BEGIN Working data
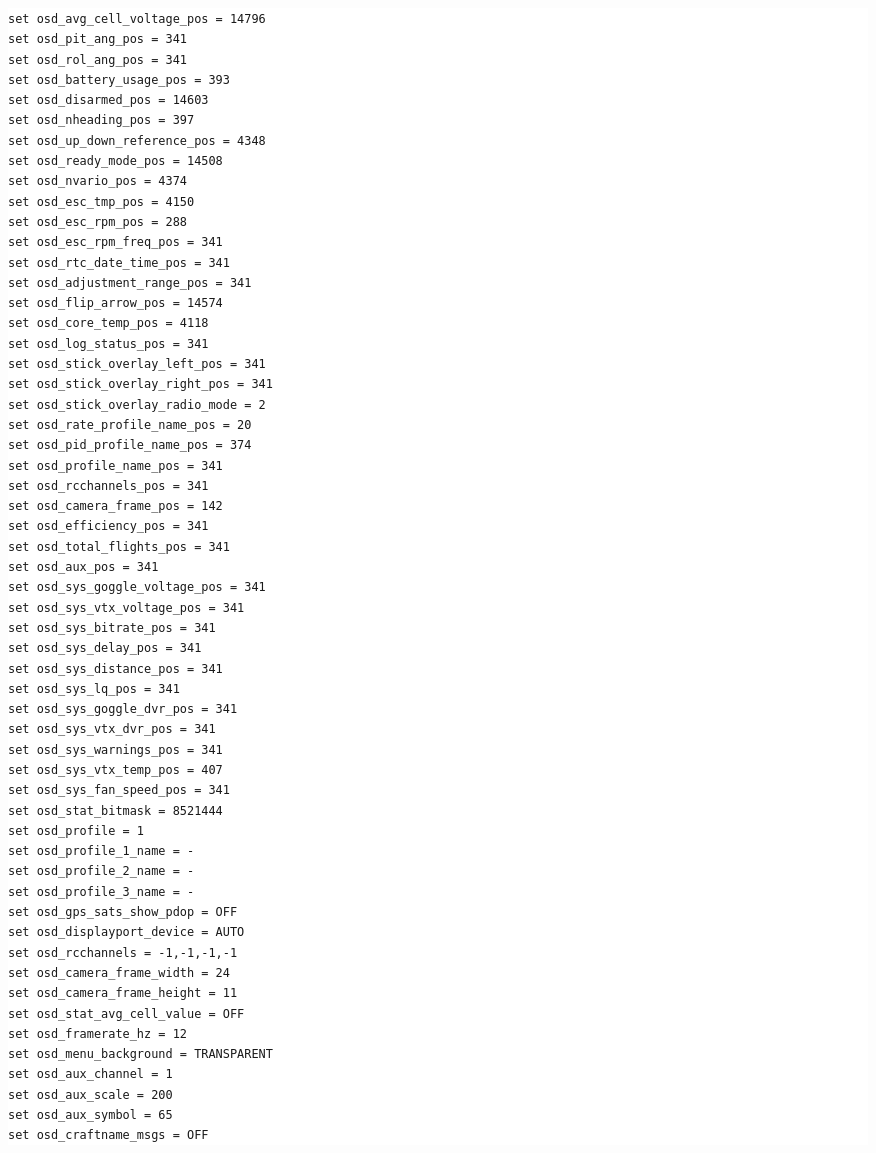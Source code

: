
 ```
set osd_avg_cell_voltage_pos = 14796
set osd_pit_ang_pos = 341
set osd_rol_ang_pos = 341
set osd_battery_usage_pos = 393
set osd_disarmed_pos = 14603
set osd_nheading_pos = 397
set osd_up_down_reference_pos = 4348
set osd_ready_mode_pos = 14508
set osd_nvario_pos = 4374
set osd_esc_tmp_pos = 4150
set osd_esc_rpm_pos = 288
set osd_esc_rpm_freq_pos = 341
set osd_rtc_date_time_pos = 341
set osd_adjustment_range_pos = 341
set osd_flip_arrow_pos = 14574
set osd_core_temp_pos = 4118
set osd_log_status_pos = 341
set osd_stick_overlay_left_pos = 341
set osd_stick_overlay_right_pos = 341
set osd_stick_overlay_radio_mode = 2
set osd_rate_profile_name_pos = 20
set osd_pid_profile_name_pos = 374
set osd_profile_name_pos = 341
set osd_rcchannels_pos = 341
set osd_camera_frame_pos = 142
set osd_efficiency_pos = 341
set osd_total_flights_pos = 341
set osd_aux_pos = 341
set osd_sys_goggle_voltage_pos = 341
set osd_sys_vtx_voltage_pos = 341
set osd_sys_bitrate_pos = 341
set osd_sys_delay_pos = 341
set osd_sys_distance_pos = 341
set osd_sys_lq_pos = 341
set osd_sys_goggle_dvr_pos = 341
set osd_sys_vtx_dvr_pos = 341
set osd_sys_warnings_pos = 341
set osd_sys_vtx_temp_pos = 407
set osd_sys_fan_speed_pos = 341
set osd_stat_bitmask = 8521444
set osd_profile = 1
set osd_profile_1_name = -
set osd_profile_2_name = -
set osd_profile_3_name = -
set osd_gps_sats_show_pdop = OFF
set osd_displayport_device = AUTO
set osd_rcchannels = -1,-1,-1,-1
set osd_camera_frame_width = 24
set osd_camera_frame_height = 11
set osd_stat_avg_cell_value = OFF
set osd_framerate_hz = 12
set osd_menu_background = TRANSPARENT
set osd_aux_channel = 1
set osd_aux_scale = 200
set osd_aux_symbol = 65
set osd_craftname_msgs = OFF
```
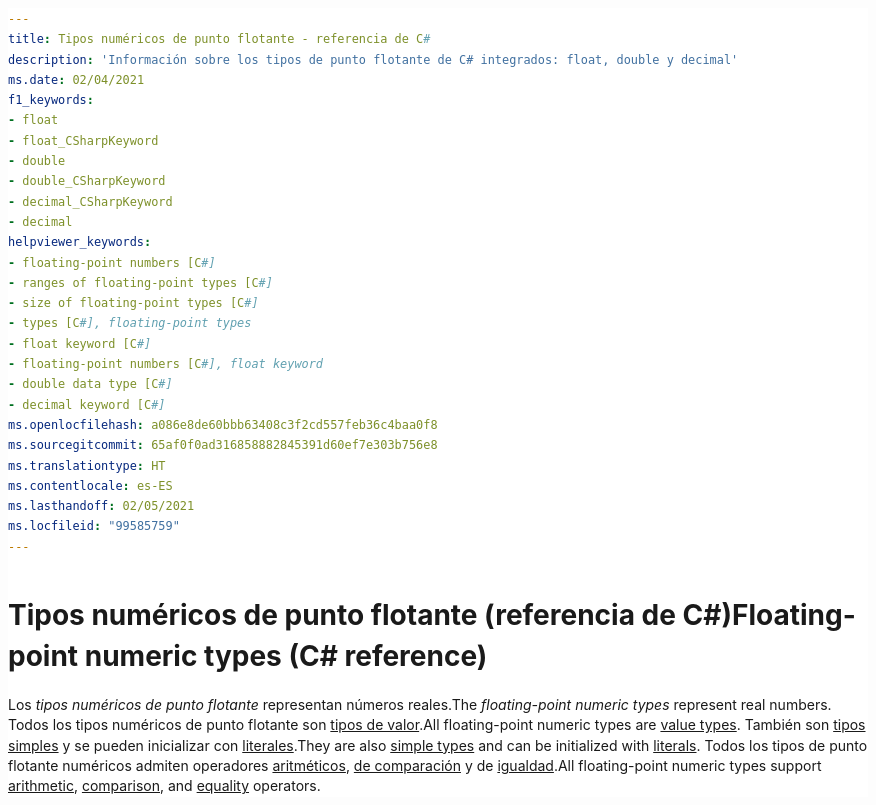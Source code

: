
 ```yaml
---
title: Tipos numéricos de punto flotante - referencia de C#
description: 'Información sobre los tipos de punto flotante de C# integrados: float, double y decimal'
ms.date: 02/04/2021
f1_keywords:
- float
- float_CSharpKeyword
- double
- double_CSharpKeyword
- decimal_CSharpKeyword
- decimal
helpviewer_keywords:
- floating-point numbers [C#]
- ranges of floating-point types [C#]
- size of floating-point types [C#]
- types [C#], floating-point types
- float keyword [C#]
- floating-point numbers [C#], float keyword
- double data type [C#]
- decimal keyword [C#]
ms.openlocfilehash: a086e8de60bbb63408c3f2cd557feb36c4baa0f8
ms.sourcegitcommit: 65af0f0ad316858882845391d60ef7e303b756e8
ms.translationtype: HT
ms.contentlocale: es-ES
ms.lasthandoff: 02/05/2021
ms.locfileid: "99585759"
---
```

# <a name="floating-point-numeric-types-c-reference"></a><span data-ttu-id="42070-103">Tipos numéricos de punto flotante (referencia de C#)</span><span class="sxs-lookup"><span data-stu-id="42070-103">Floating-point numeric types (C# reference)</span></span>

<span data-ttu-id="42070-104">Los *tipos numéricos de punto flotante* representan números reales.</span><span class="sxs-lookup"><span data-stu-id="42070-104">The *floating-point numeric types* represent real numbers.</span></span> <span data-ttu-id="42070-105">Todos los tipos numéricos de punto flotante son [tipos de valor](value-types.md).</span><span class="sxs-lookup"><span data-stu-id="42070-105">All floating-point numeric types are [value types](value-types.md).</span></span> <span data-ttu-id="42070-106">También son [tipos simples](value-types.md#built-in-value-types) y se pueden inicializar con [literales](#real-literals).</span><span class="sxs-lookup"><span data-stu-id="42070-106">They are also [simple types](value-types.md#built-in-value-types) and can be initialized with [literals](#real-literals).</span></span> <span data-ttu-id="42070-107">Todos los tipos de punto flotante numéricos admiten operadores [aritméticos](../operators/arithmetic-operators.md), [de comparación](../operators/comparison-operators.md) y de [igualdad](../operators/equality-operators.md).</span><span class="sxs-lookup"><span data-stu-id="42070-107">All floating-point numeric types support [arithmetic](../operators/arithmetic-operators.md), [comparison](../operators/comparison-operators.md), and [equality](../operators/equality-operators.md) operators.</span></span>
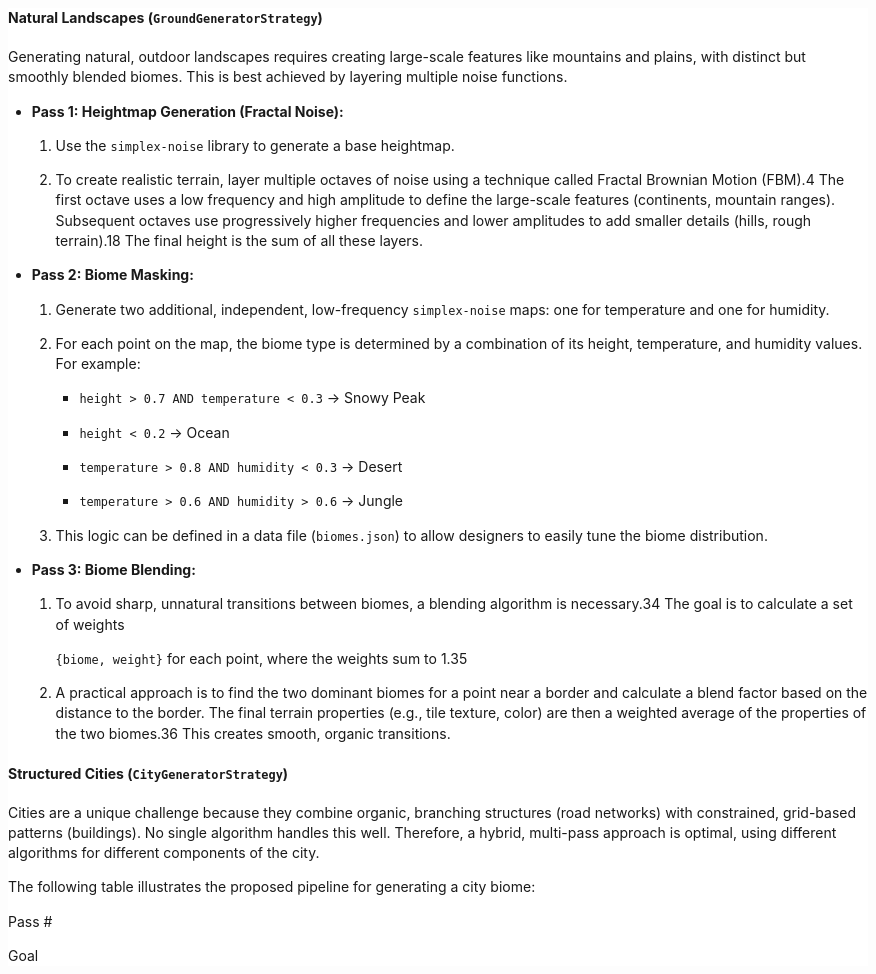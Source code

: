 
#### Natural Landscapes (`GroundGeneratorStrategy`)

Generating natural, outdoor landscapes requires creating large-scale features like mountains and plains, with distinct but smoothly blended biomes. This is best achieved by layering multiple noise functions.

-   **Pass 1: Heightmap Generation (Fractal Noise):**
    
    1.  Use the `simplex-noise` library to generate a base heightmap.
        
    2.  To create realistic terrain, layer multiple octaves of noise using a technique called Fractal Brownian Motion (FBM).4 The first octave uses a low frequency and high amplitude to define the large-scale features (continents, mountain ranges). Subsequent octaves use progressively higher frequencies and lower amplitudes to add smaller details (hills, rough terrain).18 The final height is the sum of all these layers.
        
-   **Pass 2: Biome Masking:**
    
    1.  Generate two additional, independent, low-frequency `simplex-noise` maps: one for temperature and one for humidity.
        
    2.  For each point on the map, the biome type is determined by a combination of its height, temperature, and humidity values. For example:
        
        -   `height > 0.7 AND temperature < 0.3` -> Snowy Peak
            
        -   `height < 0.2` -> Ocean
            
        -   `temperature > 0.8 AND humidity < 0.3` -> Desert
            
        -   `temperature > 0.6 AND humidity > 0.6` -> Jungle
            
    3.  This logic can be defined in a data file (`biomes.json`) to allow designers to easily tune the biome distribution.
        
-   **Pass 3: Biome Blending:**
    
    1.  To avoid sharp, unnatural transitions between biomes, a blending algorithm is necessary.34 The goal is to calculate a set of weights
        
        `{biome, weight}` for each point, where the weights sum to 1.35
        
    2.  A practical approach is to find the two dominant biomes for a point near a border and calculate a blend factor based on the distance to the border. The final terrain properties (e.g., tile texture, color) are then a weighted average of the properties of the two biomes.36 This creates smooth, organic transitions.
        

#### Structured Cities (`CityGeneratorStrategy`)

Cities are a unique challenge because they combine organic, branching structures (road networks) with constrained, grid-based patterns (buildings). No single algorithm handles this well. Therefore, a hybrid, multi-pass approach is optimal, using different algorithms for different components of the city.

The following table illustrates the proposed pipeline for generating a city biome:

Pass #

Goal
END Working data
→ **What is required**
Nothing should appear in the output except the lines from the one with "The following table" through the end of the records above, copied exactly.

→ **The completed task**
The following table illustrates the proposed pipeline for generating a city biome:

Pass #

Goal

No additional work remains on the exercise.